NYC R Programming Classes – starting this coming Sunday

November 5, 2013

Guest post by Vivian Zhang, original post.

You can sign up for our Sunday Intensive beginner level R classes at
NYC Data Science Academy meetup page or email [email protected] for more info.

Brief: The course (which will meet five Sundays) will start from the basics,
introducing the building blocks used for programming in R and building
intuition for writing clean and robust code. We will move on to cover
data analysis, applications of statistical techniques, and graphing.

Date: Nov 10th, Nov 17th, Nov 24th, Dec 1st, Dec 8th (Five Sundays)

Time: 12:00pm to 4pm

Scott Kostyshak (Data Scientist @ Supstat Inc, 5th year Econ PhD at Princeton Univ.)
Vivian Zhang (CTO @Supstat Inc, Master degrees in Computer Science and Statistics)

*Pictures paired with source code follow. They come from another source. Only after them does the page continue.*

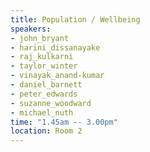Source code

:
 ```yaml
---
title: Population / Wellbeing
speakers:
- john_bryant
- harini_dissanayake
- raj_kulkarni
- taylor_winter
- vinayak_anand-kumar
- daniel_barnett
- peter_edwards
- suzanne_woodward
- michael_nuth
time: "1.45am -- 3.00pm"
location: Room 2
---
```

Screen Shot 2013-11-04 at 5.16.48 PMScreen Shot 2013-11-04 at 5.10.04 PM

Individual: $110/class
For group(5 or more persons) and enterprise pricing, please email [email protected]

Course Outline:

(Content may be adjusted based on the real teaching condition)

Basics 6 hours
Abstract: explain the basic operation of knowledge through this unit of study , students can learn the characteristics of R , resource acquisition mode , and mastery of basic programming
Case and Exercise: Using the R language completion of certain Euler Project (euler project)

* How to learn R
* How to get help
* R language resources and books
* RStudio
* Expansion Pack
* Workspace
* Custom Startup Items
* Batch Mode
* Data Objects
* Custom Functions
* Control statements
* Vectorized operations

Data for two hours

Abstract: explain the various ways the R language read data , the participants through the basic WEB knowledge of web crawling , connect to the database via sql statement calling data from a variety of local read excel file data .
Case studies and exercises: crawl watercress data on the site , write a custom function .

* Web data capture
* API data source
* Connect to the database
* Local Documentation
* Other data sources
* Data Export

Data collation 3 hours

Abstract: how to manipulate the data use R for the all kinds of data conversion, especially for string operation processing .
Case studies and exercises : Find the QQ(the most used instant messager tool) group , then discuss research options with text features.

* Data sorting
* Merge Data
* Summary data
* Remodeling Data
* Take a subset of data
* String manipulation
* Date Actions

Data Visualization 3 hours

Abstract: cover two advanced drawing package , lattice and ggplot2, understand the various methods of visualization to explore.
Case and Exercise: Using graphics to right before the movie , text and other data to describe

* Histogram
* Point
* Column
* Line
* Pie
* Box Plot
* Scatter
* Matrix related
* Map

Elementary statistical methods 5 hours
Abstract: The primary explanation to use R for statistical analysis , regression analysis, students can master the basic statistical significance and role model.
Case and Exercise: Using regression to predict commodity prices ; simulated casino game winner.

* Descriptive Statistics
* Statistical Distributions
* Frequency and contingency tables
* Correlation
* T test
* Non-parametric statistics
* Linear Regression
* Regression Diagnostics
* Robust Regression
* Nonlinear regression
* Principal Component Analysis
* Logistic Regression
* Statistical Simulation

Preliminary data mining ( Selected Topics )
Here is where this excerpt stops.